Botafogo — O clube carioca trabalha nos bastidores para contratar o zagueiro Lucas Monzón, do Racing-URU, enquanto corre contra o relógio para derrubar seis transfer bans que o impedem de registrar novos atletas.
- Em resumo: acordo verbal por Monzón existe, mas só avança se as punições da FIFA forem suspensas.
- Direção aposta na recuperação judicial para liberar o nome no BID antes da janela internacional.
Negociação acertada, mas não assegurada
De acordo com o jornalista Oscar Cros, da rádio uruguaia El Espectador, Lucas Monzón tem tudo apalavrado para reforçar o Glorioso. O Botafogo confirma o contato, porém evita carimbar o negócio enquanto não se vê livre dos bloqueios impostos pela FIFA por dívidas antigas. A janela internacional reabre em 20 de julho, prazo que a SAF considera suficiente para regularizar a situação, mas que ainda gera apreensão interna.

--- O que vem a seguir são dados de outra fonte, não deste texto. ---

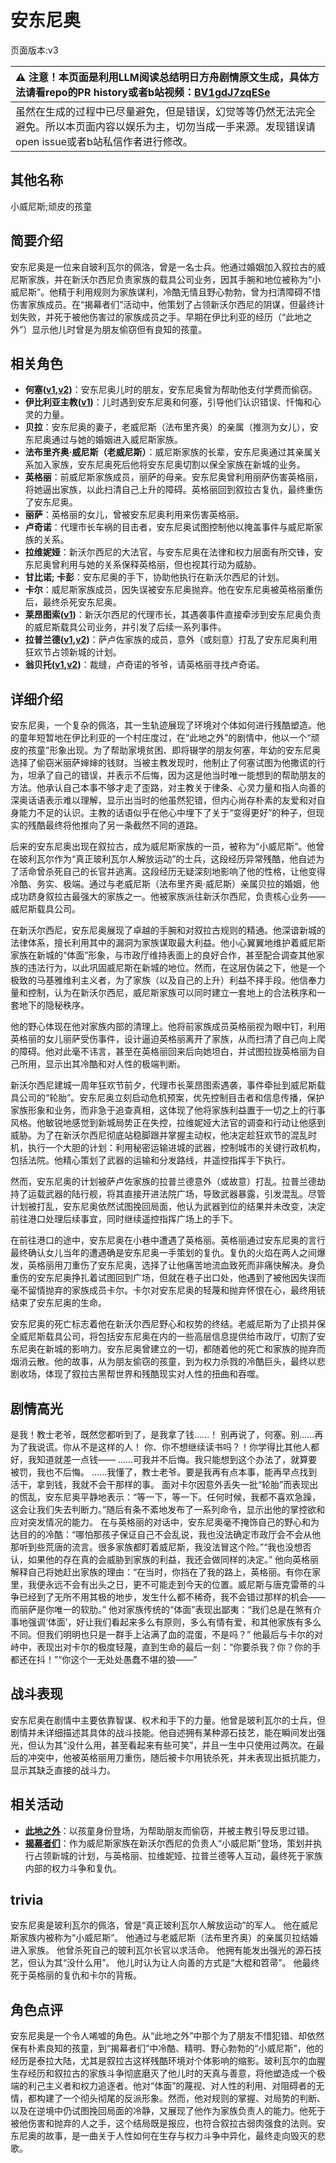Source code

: # 安东尼奥
页面版本:v3
 

| :warning: 注意！本页面是利用LLM阅读总结明日方舟剧情原文生成，具体方法请看repo的PR history或者b站视频：[BV1gdJ7zqESe](https://www.bilibili.com/video/BV1gdJ7zqESe/)         |
|:----------------------------|
| 虽然在生成的过程中已尽量避免，但是错误，幻觉等等仍然无法完全避免。所以本页面内容以娱乐为主，切勿当成一手来源。发现错误请open issue或者b站私信作者进行修改。|



## 其他名称
小威尼斯;顽皮的孩童
## 简要介绍
安东尼奥是一位来自玻利瓦尔的佩洛，曾是一名士兵。他通过婚姻加入叙拉古的威尼斯家族，并在新沃尔西尼负责家族的载具公司业务，因其手腕和地位被称为“小威尼斯”。他精于利用规则为家族谋利，冷酷无情且野心勃勃，曾为扫清障碍不惜伤害家族成员。在“揭幕者们”活动中，他策划了占领新沃尔西尼的阴谋，但最终计划失败，并死于被他伤害过的家族成员之手。早期在伊比利亚的经历（“此地之外”）显示他儿时曾是为朋友偷窃但有良知的孩童。
## 相关角色
-   **何塞([v1](../chars/extended_char_he_sai.md),[v2](extended_char_he_sai.md))**：安东尼奥儿时的朋友，安东尼奥曾为帮助他支付学费而偷窃。
-   **伊比利亚主教([v1](../chars/extended_char_yi_bi_li_ya_zhu_jiao.md))**：儿时遇到安东尼奥和何塞，引导他们认识错误、忏悔和心灵的力量。
-   **贝拉**：安东尼奥的妻子，老威尼斯（法布里齐奥）的亲属（推测为女儿），安东尼奥通过与她的婚姻进入威尼斯家族。
-   **法布里齐奥·威尼斯（老威尼斯）**：威尼斯家族的长辈，安东尼奥通过其亲属关系加入家族，安东尼奥死后他将安东尼奥切割以保全家族在新城的业务。
-   **英格丽**：前威尼斯家族成员，丽萨的母亲。安东尼奥曾利用丽萨伤害英格丽，将她逼出家族，以此扫清自己上升的障碍。英格丽回到叙拉古复仇，最终重伤了安东尼奥。
-   **丽萨**：英格丽的女儿，曾被安东尼奥利用来伤害英格丽。
-   **卢奇诺**：代理市长车祸的目击者，安东尼奥试图控制他以掩盖事件与威尼斯家族的关系。
-   **拉维妮娅**：新沃尔西尼的大法官，与安东尼奥在法律和权力层面有所交锋，安东尼奥曾利用与她的关系保释英格丽，但也视其行动为威胁。
-   **甘比诺; 卡彭**：安东尼奥的手下，协助他执行在新沃尔西尼的计划。
-   **卡尔**：威尼斯家族成员，因失误被安东尼奥抛弃。他在安东尼奥被英格丽重伤后，最终杀死安东尼奥。
-   **莱昂图索([v1](../chars/extended_char_lai_ang_tu_suo.md))**：新沃尔西尼的代理市长，其遇袭事件直接牵涉到安东尼奥负责的威尼斯载具公司业务，并引发了后续一系列事件。
-   **拉普兰德([v1](../chars/char_140_whitew.md),[v2](char_140_whitew.md))**：萨卢佐家族的成员，意外（或刻意）打乱了安东尼奥利用狂欢节占领新城的计划。
-   **翁贝托([v1](../chars/extended_char_weng_bei_tuo.md),[v2](extended_char_weng_bei_tuo.md))**：裁缝，卢奇诺的爷爷，请英格丽寻找卢奇诺。
## 详细介绍
安东尼奥，一个复杂的佩洛，其一生轨迹展现了环境对个体如何进行残酷塑造。他的童年短暂地在伊比利亚的一个村庄度过，在“此地之外”的剧情中，他以一个“顽皮的孩童”形象出现。为了帮助家境贫困、即将辍学的朋友何塞，年幼的安东尼奥选择了偷窃米丽萨婶婶的钱财。当被主教发现时，他制止了何塞试图为他撒谎的行为，坦承了自己的错误，并表示不后悔，因为这是他当时唯一能想到的帮助朋友的方法。他承认自己本事不够才走了歪路，对主教关于律条、心灵力量和指人向善的深奥话语表示难以理解，显示出当时的他虽然犯错，但内心尚存朴素的友爱和对自身能力不足的认识。主教的话语似乎在他心中埋下了关于“变得更好”的种子，但现实的残酷最终将他推向了另一条截然不同的道路。

后来的安东尼奥出现在叙拉古，成为威尼斯家族的一员，被称为“小威尼斯”。他曾在玻利瓦尔作为“真正玻利瓦尔人解放运动”的士兵，这段经历异常残酷，他自述为了活命曾杀死自己的长官并逃离。这段经历无疑深刻地影响了他的性格，让他变得冷酷、务实、极端。通过与老威尼斯（法布里齐奥·威尼斯）亲属贝拉的婚姻，他成功跻身叙拉古最强大的家族之一。他被家族派往新沃尔西尼，负责核心业务——威尼斯载具公司。

在新沃尔西尼，安东尼奥展现了卓越的手腕和对叙拉古规则的精通。他深谙新城的法律体系，擅长利用其中的漏洞为家族谋取最大利益。他小心翼翼地维护着威尼斯家族在新城的“体面”形象，与市政厅维持表面上的良好合作，甚至配合调查其他家族的违法行为，以此巩固威尼斯在新城的地位。然而，在这层伪装之下，他是一个极致的马基雅维利主义者，为了家族（以及自己的上升）利益不择手段。他信奉力量和控制，认为在新沃尔西尼，威尼斯家族可以同时建立一套地上的合法秩序和一套地下的隐秘秩序。

他的野心体现在他对家族内部的清理上。他将前家族成员英格丽视为眼中钉，利用英格丽的女儿丽萨受伤事件，设计逼迫英格丽离开了家族，从而扫清了自己向上爬的障碍。他对此毫不讳言，甚至在英格丽回来后向她坦白，并试图拉拢英格丽为自己所用，显示出其冷酷和对人性的极端判断。

新沃尔西尼建城一周年狂欢节前夕，代理市长莱昂图索遇袭，事件牵扯到威尼斯载具公司的“轮胎”。安东尼奥立刻启动危机预案，优先控制目击者和信息传播，保护家族形象和业务，而非急于追查真相，这体现了他将家族利益置于一切之上的行事风格。他敏锐地感觉到新城局势正在失控，拉维妮娅大法官的调查和行动让他感到威胁。为了在新沃尔西尼彻底站稳脚跟并掌握主动权，他决定趁狂欢节的混乱时机，执行一个大胆的计划：利用秘密运输进城的武器，控制城市的关键行政机构，包括法院。他精心策划了武器的运输和分发路线，并遥控指挥手下执行。

然而，安东尼奥的计划被萨卢佐家族的拉普兰德意外（或故意）打乱。拉普兰德劫持了运载武器的陆行舰，将其直接开进法院广场，导致武器暴露，引发混乱。尽管计划被打乱，安东尼奥依然试图挽回局面，他认为武器到位的结果并未改变，决定前往港口处理后续事宜，同时继续遥控指挥广场上的手下。

在前往港口的途中，安东尼奥在小巷中遭遇了英格丽。英格丽通过安东尼奥的言行最终确认女儿当年的遭遇确是安东尼奥一手策划的复仇。复仇的火焰在两人之间爆发，英格丽用刀重伤了安东尼奥，选择了让他痛苦地流血致死而非痛快解决。身负重伤的安东尼奥挣扎着试图回到广场，但就在巷子出口处，他遇到了被他因失误而毫不留情抛弃的家族成员卡尔。卡尔对安东尼奥的轻蔑和抛弃怀恨在心，最终用铳结束了安东尼奥的生命。

安东尼奥的死亡标志着他在新沃尔西尼野心和权势的终结。老威尼斯为了止损并保全威尼斯载具公司，将包括安东尼奥在内的一些高层信息提供给市政厅，切割了安东尼奥在新城的影响力。安东尼奥曾建立的一切，都随着他的死亡和家族的抛弃而烟消云散。他的故事，从为朋友偷窃的孩童，到为权力杀戮的冷酷巨头，最终以悲剧收场，体现了叙拉古黑帮世界和残酷现实对人性的扭曲和吞噬。
## 剧情高光
是我！教士老爷，既然您都听到了，是我拿了钱......！
别再说了，何塞。别......再为了我说谎。你从不是这样的人！
你、你不想继续读书吗？！你学得比其他人都好，我知道就差一点钱——
......可我并不后悔。我只能想到这个办法了，就算要被罚，我也不后悔。
......我懂了，教士老爷。要是我再有点本事，能再早点找到活干，拿到钱，我就不会干那样的事。
面对卡尔因意外丢失一批“轮胎”而表现出的慌乱，安东尼奥平静地表示：“等一下，等一下。任何时候，我都不喜欢急躁，这会让我们失去判断力。”随后有条不紊地发布了一系列命令，显示出他的掌控欲和应对突发情况的能力。
在与英格丽的对话中，安东尼奥毫不掩饰自己的野心和为达目的的冷酷：“哪怕那孩子保证自己不会乱说，我也没法确定市政厅会不会从他那听到些荒唐的流言。很多家族都盯着威尼斯，我没法冒这个险。”“我也没想否认，如果他的存在真的会威胁到家族的利益，我还会做同样的决定。”
他向英格丽解释自己将她赶出家族的理由：“在当时，你挡在了我的路上，英格丽。有你在家里，我便永远不会有出头之日，更不可能走到今天的位置。威尼斯与唐克雷蒂的斗争已经到了无所不用其极的地步，发生什么都不稀奇，我不会错过那样的机会——而丽萨是你唯一的软肋。”
他对家族传统的“体面”表现出鄙夷：“我们总是在煞有介事地强调‘体面’，好让我们看起来多么有原则，多么有情有爱，和其他家族有多么不同。但我们明明也只是一群手上沾满了血的混蛋，不是吗？”
他最后与卡尔的对峙中，表现出对卡尔的极度轻蔑，直到生命的最后一刻：“你要杀我？你？你的手都还在抖！”“你这个一无处处愚蠢不堪的狼——”
## 战斗表现
安东尼奥在剧情中主要依靠智谋、权术和手下的力量。他曾是玻利瓦尔的士兵，但剧情并未详细描述其具体的战斗技能。他自述拥有某种源石技艺，能在瞬间发出强光，但认为其“没什么用，甚至看起来有些可笑”，并且一生中只使用过两次。在最后的冲突中，他被英格丽用刀重伤，随后被卡尔用铳杀死，并未表现出抵抗能力，显示其缺乏直接的战斗力。
## 相关活动
-   **[此地之外](../stories/act15d5.md)**：以孩童身份登场，为帮助朋友而偷窃，并被主教引导反思过错。
-   **[揭幕者们](../stories/act38side.md)**：作为威尼斯家族在新沃尔西尼的负责人“小威尼斯”登场，策划并执行占领新城的计划，与英格丽、拉维妮娅、拉普兰德等人互动，最终死于家族内部的权力斗争和复仇。
## trivia
安东尼奥是玻利瓦尔的佩洛，曾是“真正玻利瓦尔人解放运动”的军人。
他在威尼斯家族内被称为“小威尼斯”。
他通过与老威尼斯（法布里齐奥）的亲属贝拉结婚进入家族。
他曾杀死自己的玻利瓦尔长官以求活命。
他拥有能发出强光的源石技艺，但认为其“没什么用”。
他儿时认为让人向善的方式是“大棍和笤帚”。
他最终死于英格丽的复仇和卡尔的背叛。
## 角色点评
安东尼奥是一个令人唏嘘的角色。从“此地之外”中那个为了朋友不惜犯错、却依然保有朴素良知的孩童，到“揭幕者们”中冷酷、精明、野心勃勃的“小威尼斯”，他的经历是泰拉大陆，尤其是叙拉古这样残酷环境对个体影响的缩影。玻利瓦尔的血腥生存经历和叙拉古的家族斗争彻底磨灭了他儿时的天真与善意，将他塑造成一个极端的利己主义者和权力追逐者。他对“体面”的蔑视、对人性的利用、对阻碍者的无情，都构建了一个彻头彻尾的反派形象。然而，他对规则的掌握、对局势的判断、以及在逆境中仍试图挽回局面的冷静，又展现了他作为家族负责人的能力。他死于被他伤害和抛弃的人之手，这个结局既是报应，也符合叙拉古弱肉强食的法则。安东尼奥的故事，是一曲关于人性如何在生存与权力斗争中异化，最终走向毁灭的悲歌。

Monzón, 24 anos, pertence ao Racing-URU e atuou por empréstimo no Junior Barranquilla, da Colômbia, onde disputou 19 partidas nesta temporada e marcou um gol. Canhoto, ele também carrega passagens por Danubio, Montevideo Wanderers e New York Red Bulls, experiência que agrada à comissão técnica alvinegra. Conforme o regulamento da Confederação Brasileira de Futebol, o zagueiro só poderá ser inscrito se o Botafogo estiver livre de qualquer impedimento federativo.
Transfer bans: a pedra no caminho
Os seis transfer bans fazem parte de um embróglio que envolve cobranças de antigos clubes e empresários. Para se livrar deles, a diretoria adotou estratégia jurídica ancorada no processo de recuperação judicial, que busca renegociar passivos sem comprometer o fluxo de caixa imediato. O objetivo é conseguir uma liminar que suspenda os bloqueios antes da próxima janela, permitindo a oficialização de reforços já engatilhados.
A cautela, contudo, é total: qualquer passo em falso pode gerar nova penalização ou até pontos de desconto em competições futuras, algo que a alta cúpula considera inadmissível no cenário atual de reconstrução financeira.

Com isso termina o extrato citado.